If they do, and it shows any sign of actually being to the detriment of women, I'm hoping I'd have the bravery to challenge the fact that we only have about 22% women. We're in a science/technology sector, for which this is about the industry average, but complacency isn't good enough, especially when you're talking about >50% of the population.

The only thing worse than neglecting the interests of a disadvantaged minority is neglecting the needs of a disadvantaged majority.

OldCrone · 12/03/2019 11:21

This is absolutely outrageous. I was at a church event a few years ago where the priest got people into groups to share childhood experiences and I walked out. People at work have no such freedom.

Do people at work really not have the freedom to leave these sessions -particularly if they find them distressing?

crsacre · 12/03/2019 11:36

I’d be interested in knowing how much these people charge. I’m on mat leave but my workplace apparently had Stonewall training (which was heavily T and Q based) for 3 days for 40+ people.
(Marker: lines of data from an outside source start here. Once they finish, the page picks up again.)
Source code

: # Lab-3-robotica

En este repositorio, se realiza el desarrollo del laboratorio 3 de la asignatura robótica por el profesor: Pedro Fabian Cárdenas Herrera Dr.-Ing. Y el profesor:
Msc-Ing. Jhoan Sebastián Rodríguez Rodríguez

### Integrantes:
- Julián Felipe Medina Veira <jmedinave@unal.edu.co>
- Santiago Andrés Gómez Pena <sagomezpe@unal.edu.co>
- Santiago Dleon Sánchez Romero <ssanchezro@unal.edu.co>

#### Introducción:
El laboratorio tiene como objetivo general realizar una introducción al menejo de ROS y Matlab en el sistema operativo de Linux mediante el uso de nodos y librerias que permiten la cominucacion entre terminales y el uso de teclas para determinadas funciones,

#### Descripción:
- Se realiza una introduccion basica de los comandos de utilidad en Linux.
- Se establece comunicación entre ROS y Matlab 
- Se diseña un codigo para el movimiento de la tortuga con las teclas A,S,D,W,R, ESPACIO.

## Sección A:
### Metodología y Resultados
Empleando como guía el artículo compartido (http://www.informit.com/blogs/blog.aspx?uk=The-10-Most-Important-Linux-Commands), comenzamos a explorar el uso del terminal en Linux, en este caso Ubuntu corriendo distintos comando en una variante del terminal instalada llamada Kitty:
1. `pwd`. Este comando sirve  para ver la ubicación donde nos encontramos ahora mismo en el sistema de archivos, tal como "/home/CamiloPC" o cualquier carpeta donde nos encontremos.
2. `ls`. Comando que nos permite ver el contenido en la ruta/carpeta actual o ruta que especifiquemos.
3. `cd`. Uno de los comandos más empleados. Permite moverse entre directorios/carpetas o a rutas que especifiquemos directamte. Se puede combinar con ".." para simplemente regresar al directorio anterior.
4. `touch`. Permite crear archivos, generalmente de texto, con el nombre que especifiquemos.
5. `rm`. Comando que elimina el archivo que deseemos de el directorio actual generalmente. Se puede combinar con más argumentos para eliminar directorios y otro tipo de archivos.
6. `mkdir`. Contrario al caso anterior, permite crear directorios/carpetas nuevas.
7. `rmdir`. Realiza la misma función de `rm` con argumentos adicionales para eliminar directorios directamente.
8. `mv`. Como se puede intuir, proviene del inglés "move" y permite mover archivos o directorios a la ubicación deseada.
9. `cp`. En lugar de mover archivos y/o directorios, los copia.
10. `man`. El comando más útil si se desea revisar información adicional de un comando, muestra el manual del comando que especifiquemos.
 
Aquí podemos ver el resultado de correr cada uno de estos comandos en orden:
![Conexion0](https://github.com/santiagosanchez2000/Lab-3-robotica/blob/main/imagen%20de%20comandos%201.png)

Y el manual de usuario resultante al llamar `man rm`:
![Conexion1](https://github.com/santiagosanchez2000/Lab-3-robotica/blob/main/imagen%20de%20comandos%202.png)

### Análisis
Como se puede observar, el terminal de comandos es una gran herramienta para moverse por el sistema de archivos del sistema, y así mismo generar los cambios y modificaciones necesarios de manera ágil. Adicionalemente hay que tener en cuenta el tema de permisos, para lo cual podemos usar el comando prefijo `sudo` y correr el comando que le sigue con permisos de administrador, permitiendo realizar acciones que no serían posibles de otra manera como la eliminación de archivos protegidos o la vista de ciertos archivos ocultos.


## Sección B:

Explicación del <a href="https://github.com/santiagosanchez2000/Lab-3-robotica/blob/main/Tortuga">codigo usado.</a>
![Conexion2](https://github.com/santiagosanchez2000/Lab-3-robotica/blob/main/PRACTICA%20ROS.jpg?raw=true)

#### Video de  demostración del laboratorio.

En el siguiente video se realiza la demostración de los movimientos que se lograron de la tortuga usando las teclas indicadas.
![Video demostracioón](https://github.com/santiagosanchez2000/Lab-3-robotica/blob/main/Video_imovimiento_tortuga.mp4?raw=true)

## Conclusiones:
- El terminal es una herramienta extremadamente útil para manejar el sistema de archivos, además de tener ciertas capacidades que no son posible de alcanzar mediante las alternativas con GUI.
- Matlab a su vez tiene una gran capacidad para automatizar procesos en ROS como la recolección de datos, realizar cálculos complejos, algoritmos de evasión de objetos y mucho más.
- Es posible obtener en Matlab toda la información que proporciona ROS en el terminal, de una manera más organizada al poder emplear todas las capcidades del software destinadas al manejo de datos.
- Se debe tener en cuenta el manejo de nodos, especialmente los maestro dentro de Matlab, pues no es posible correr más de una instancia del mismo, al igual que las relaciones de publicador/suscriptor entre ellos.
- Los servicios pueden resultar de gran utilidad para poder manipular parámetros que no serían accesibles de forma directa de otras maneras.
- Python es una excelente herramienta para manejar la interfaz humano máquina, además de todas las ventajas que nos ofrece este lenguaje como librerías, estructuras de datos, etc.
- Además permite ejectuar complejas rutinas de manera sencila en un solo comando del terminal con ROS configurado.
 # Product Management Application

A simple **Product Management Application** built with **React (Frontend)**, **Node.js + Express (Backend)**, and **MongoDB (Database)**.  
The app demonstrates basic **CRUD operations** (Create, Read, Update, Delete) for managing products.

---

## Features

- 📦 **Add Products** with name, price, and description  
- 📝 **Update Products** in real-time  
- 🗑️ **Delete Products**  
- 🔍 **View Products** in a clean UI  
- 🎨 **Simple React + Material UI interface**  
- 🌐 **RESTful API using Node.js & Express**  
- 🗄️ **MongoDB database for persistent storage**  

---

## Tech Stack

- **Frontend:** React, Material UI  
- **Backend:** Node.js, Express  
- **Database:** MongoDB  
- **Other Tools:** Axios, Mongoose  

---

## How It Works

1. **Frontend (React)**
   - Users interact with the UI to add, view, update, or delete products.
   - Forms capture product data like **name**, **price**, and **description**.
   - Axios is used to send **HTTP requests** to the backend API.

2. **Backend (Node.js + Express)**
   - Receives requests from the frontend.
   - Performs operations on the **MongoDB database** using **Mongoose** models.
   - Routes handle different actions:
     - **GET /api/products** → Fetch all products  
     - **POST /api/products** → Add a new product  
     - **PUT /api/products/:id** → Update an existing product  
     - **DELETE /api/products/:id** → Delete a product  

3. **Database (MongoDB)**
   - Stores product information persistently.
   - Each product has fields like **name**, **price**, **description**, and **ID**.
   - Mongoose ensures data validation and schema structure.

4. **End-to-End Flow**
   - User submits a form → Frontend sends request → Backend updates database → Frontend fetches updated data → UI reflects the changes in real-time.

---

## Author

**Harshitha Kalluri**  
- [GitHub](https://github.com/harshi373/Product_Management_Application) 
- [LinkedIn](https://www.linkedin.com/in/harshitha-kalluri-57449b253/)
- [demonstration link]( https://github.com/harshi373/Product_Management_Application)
Stonewall charges £6000 + VAT for 12-36 people. But if your organization has already drunk to the kool-aid, the price is slashed to an affordable £5250.
www.stonewall.org.uk/get-involved/get-involved-individuals-communities/trans-allies-programme

clitherow · 12/03/2019 11:54

Oldcrone my point really is that the employer does not have the right to place their employees in these questionable 'training sessions' that intrusively delve into the psyches of their employees who are then put in the position of having to walk out. There has been a pervasive creep in which both male and female employees are expected to give their employer access to their psychologies in ways which would have been unthinkable in my parents day (admittedly I'm going back before the flood here!)

hipsterfun · 12/03/2019 12:11

I attended a mandatory equality & diversity training day about 10 years ago, that had a “let’s talk about our childhoods and share our memories with colleagues” session. I found it very, very upsetting. triggering in modern parlance.

I had an experience with a workshop (not D&I) I was ‘heavily encouraged’ to attend that brought up some difficult stuff. I couldn’t have justified refusing the ‘opportunity’, or explained walking out, so I sat through it and dealt with the consequences on my own time.

hipsterfun · 12/03/2019 12:18

my point really is that the employer does not have the right to place their employees in these questionable 'training sessions' that intrusively delve into the psyches of their employees

Delving into people's psyches should only be undertaken by qualified and supervised mental health professionals, in a therapeutic context, for the benefit of the individual; anything else seems to me to be risky and unethical.

EcclesThePeacock · 12/03/2019 12:22

Blimey.Thanks it seems that it will be necessary for people attending such sessions who are aware of others discomfort (to put it mildly) speak up and challenge the ethics.